### [REQUIRED ACTION]
Find how many lines in the material below contain the word "readME" and give only that number.

### [GIVEN DATA]
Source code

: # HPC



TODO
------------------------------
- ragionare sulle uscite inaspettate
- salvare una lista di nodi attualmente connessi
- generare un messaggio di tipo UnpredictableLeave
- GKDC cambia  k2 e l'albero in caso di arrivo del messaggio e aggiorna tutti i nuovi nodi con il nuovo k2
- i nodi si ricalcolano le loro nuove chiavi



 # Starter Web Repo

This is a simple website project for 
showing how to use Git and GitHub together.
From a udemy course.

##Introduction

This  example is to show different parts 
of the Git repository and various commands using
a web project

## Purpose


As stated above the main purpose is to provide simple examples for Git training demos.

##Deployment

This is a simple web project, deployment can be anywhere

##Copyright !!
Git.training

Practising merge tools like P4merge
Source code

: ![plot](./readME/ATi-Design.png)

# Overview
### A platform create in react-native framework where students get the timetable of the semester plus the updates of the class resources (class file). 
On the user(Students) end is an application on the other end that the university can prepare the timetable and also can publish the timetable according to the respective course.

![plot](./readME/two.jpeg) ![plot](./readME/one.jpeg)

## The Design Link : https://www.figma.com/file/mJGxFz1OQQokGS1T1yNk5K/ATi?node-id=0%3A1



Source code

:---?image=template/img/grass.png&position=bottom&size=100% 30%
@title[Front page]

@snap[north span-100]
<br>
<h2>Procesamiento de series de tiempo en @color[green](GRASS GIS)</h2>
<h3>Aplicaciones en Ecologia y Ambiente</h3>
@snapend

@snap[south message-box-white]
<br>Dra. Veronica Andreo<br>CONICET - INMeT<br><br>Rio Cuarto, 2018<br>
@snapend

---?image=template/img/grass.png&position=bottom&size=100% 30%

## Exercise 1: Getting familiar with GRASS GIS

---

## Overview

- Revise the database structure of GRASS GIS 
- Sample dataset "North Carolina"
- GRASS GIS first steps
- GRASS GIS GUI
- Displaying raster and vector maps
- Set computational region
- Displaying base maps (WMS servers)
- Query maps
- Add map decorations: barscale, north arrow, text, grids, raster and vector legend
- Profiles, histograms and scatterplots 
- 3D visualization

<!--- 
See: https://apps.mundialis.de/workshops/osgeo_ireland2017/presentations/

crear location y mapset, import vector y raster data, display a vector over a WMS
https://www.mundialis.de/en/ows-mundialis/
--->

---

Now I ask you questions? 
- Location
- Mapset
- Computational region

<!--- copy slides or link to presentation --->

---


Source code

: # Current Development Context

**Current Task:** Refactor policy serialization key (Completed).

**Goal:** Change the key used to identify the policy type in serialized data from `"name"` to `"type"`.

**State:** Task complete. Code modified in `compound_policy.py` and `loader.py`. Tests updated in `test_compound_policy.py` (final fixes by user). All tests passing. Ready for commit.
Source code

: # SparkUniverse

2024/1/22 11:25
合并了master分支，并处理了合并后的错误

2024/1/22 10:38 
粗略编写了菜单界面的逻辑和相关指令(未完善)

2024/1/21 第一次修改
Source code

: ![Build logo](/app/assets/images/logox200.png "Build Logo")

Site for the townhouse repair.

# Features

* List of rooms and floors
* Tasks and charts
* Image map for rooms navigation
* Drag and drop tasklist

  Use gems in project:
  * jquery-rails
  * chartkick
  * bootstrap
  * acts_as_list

### [OUTPUT FOR THIS EXERCISE]
2